Recursive Character Text Splitter

The Recursive Character Text Splitter intelligently breaks long documents into smaller, manageable chunks while keeping related content together. It’s like having a smart librarian who knows exactly where to split a book so each section makes sense on its own.

This is the go-to choice for preparing documents for AI processing, knowledge bases, and search systems.

Illustration of documents being intelligently split into meaningful chunks

How it works

The splitter tries different ways to break your text, starting with natural boundaries like paragraphs, then sentences, and finally individual words if needed. It ensures each chunk is the right size while preserving meaning.

graph LR
  Document[Long Document] --> Analyze[Find Break Points]
  Analyze --> Split[Smart Splitting]
  Split --> Chunks[Perfect Chunks]
  style Split fill:#6d28d9,stroke:#fff,color:#fff

Setup guide

Set Chunk Size: Choose how big each piece should be (1000 characters works well for most AI models).
Add Overlap: Set how much chunks should overlap to maintain context between sections.
Choose Separators: Pick where to split (paragraphs, sentences, or let it decide automatically).
Process Your Text: The splitter will create perfectly sized chunks ready for AI processing.

Practical example: Preparing documents for AI knowledge base

Let’s split a technical document into chunks perfect for AI search and retrieval.

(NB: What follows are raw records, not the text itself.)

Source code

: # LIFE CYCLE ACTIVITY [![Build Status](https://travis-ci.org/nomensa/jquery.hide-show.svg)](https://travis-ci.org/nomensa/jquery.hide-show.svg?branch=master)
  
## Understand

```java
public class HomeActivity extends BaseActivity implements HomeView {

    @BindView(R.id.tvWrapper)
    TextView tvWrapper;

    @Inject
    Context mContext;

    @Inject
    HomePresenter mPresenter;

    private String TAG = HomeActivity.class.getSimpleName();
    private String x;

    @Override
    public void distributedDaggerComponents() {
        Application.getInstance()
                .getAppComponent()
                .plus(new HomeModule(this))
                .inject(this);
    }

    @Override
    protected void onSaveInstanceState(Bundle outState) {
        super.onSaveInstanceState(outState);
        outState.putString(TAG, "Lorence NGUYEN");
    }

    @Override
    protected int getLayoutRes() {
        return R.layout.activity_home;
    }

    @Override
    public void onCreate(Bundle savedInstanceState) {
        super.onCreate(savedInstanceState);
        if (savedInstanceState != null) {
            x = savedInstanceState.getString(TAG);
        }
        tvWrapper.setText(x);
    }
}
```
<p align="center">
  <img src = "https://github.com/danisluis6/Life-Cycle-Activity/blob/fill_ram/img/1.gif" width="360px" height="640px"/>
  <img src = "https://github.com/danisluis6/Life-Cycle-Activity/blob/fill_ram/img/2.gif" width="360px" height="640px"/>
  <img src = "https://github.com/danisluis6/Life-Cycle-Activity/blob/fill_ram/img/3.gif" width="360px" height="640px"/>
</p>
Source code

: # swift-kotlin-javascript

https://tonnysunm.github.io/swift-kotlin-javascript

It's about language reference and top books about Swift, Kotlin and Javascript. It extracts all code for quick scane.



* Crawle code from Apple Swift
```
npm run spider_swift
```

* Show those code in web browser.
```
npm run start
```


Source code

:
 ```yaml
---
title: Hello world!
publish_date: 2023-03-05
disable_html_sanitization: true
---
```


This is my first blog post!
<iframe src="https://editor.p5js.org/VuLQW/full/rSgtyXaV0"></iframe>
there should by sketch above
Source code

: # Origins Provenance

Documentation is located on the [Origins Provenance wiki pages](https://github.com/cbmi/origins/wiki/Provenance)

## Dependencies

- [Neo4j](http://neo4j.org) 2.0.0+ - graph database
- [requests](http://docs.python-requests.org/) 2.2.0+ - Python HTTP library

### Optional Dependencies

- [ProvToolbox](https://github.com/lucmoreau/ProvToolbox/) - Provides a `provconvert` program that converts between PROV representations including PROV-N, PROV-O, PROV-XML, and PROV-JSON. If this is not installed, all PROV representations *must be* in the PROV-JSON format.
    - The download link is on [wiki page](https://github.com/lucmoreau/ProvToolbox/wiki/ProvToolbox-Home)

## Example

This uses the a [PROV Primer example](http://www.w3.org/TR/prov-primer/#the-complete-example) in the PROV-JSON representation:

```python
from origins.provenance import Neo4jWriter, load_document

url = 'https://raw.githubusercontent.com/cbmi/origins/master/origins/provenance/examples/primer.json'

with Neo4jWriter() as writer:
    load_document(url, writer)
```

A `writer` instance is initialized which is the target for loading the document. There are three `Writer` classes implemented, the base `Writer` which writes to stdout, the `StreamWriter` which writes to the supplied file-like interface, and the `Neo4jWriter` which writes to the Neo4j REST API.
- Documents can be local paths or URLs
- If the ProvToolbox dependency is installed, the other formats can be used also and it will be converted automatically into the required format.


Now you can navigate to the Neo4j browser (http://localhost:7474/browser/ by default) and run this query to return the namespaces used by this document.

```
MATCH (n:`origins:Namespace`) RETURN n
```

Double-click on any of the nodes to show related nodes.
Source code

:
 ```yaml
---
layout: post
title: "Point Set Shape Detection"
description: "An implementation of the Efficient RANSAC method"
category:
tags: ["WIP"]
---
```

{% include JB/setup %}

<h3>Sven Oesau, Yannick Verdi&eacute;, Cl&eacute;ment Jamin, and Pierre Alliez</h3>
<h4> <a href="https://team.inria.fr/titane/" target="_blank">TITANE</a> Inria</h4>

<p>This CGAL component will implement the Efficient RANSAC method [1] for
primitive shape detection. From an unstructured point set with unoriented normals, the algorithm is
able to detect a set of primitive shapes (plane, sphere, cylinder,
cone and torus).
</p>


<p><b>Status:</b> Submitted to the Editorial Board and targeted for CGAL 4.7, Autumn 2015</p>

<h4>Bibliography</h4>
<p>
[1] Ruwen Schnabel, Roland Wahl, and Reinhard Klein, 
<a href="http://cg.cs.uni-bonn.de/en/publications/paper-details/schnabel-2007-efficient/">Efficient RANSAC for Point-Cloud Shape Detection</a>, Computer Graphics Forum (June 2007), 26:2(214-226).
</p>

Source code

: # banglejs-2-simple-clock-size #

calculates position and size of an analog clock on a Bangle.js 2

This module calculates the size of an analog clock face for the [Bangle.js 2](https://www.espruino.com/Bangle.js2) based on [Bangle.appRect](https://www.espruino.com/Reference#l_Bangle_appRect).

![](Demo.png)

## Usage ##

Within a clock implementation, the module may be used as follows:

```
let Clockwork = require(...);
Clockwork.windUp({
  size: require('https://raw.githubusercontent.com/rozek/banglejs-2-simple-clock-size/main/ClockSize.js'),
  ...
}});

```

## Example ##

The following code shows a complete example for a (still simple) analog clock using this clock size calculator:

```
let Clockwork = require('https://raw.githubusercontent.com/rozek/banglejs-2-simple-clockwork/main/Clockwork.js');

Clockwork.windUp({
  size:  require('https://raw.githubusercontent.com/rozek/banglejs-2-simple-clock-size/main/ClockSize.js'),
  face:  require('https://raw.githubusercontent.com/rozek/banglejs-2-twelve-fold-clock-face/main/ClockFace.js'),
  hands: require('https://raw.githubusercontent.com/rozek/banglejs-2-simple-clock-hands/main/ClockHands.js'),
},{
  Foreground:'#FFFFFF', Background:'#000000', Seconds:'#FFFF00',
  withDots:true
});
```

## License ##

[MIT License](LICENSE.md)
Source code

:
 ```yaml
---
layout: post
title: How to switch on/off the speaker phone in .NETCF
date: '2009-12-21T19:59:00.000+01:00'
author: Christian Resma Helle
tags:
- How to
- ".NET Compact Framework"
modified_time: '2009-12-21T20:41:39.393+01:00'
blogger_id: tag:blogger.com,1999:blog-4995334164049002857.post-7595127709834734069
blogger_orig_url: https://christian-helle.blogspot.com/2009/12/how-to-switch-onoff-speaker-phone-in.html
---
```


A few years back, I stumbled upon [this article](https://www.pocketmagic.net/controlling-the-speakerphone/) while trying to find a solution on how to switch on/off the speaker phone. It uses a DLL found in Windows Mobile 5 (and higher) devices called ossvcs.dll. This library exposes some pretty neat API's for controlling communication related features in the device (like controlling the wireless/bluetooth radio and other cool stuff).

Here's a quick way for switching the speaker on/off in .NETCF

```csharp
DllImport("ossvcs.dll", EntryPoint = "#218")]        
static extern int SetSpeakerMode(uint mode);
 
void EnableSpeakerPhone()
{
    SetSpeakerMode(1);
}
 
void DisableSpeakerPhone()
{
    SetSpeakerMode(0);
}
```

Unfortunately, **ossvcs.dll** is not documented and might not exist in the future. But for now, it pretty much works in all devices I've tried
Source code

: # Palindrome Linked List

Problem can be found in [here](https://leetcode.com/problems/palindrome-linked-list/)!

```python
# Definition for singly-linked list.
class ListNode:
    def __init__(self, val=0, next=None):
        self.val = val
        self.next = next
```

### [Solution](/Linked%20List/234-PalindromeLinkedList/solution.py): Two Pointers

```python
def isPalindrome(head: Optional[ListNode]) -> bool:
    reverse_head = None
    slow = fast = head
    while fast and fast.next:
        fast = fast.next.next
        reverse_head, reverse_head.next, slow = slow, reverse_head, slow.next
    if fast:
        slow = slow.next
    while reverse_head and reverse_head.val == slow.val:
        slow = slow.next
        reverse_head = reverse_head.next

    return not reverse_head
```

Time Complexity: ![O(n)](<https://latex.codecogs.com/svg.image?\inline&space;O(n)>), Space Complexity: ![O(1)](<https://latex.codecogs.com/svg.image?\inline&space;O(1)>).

Option 1: General Documents

Chunk Size: 1000 characters.
Overlap: 200 characters.
Best For: Business documents, articles, stories.

Option 2: Technical Docs

Chunk Size: 800 characters (smaller for precision).
Separators: Paragraphs, then sentences, then punctuation.
Best For: Manuals, instructions, specs.

Option 3: Code Documentation

Chunk Size: 1200 characters (larger to keep code blocks intact).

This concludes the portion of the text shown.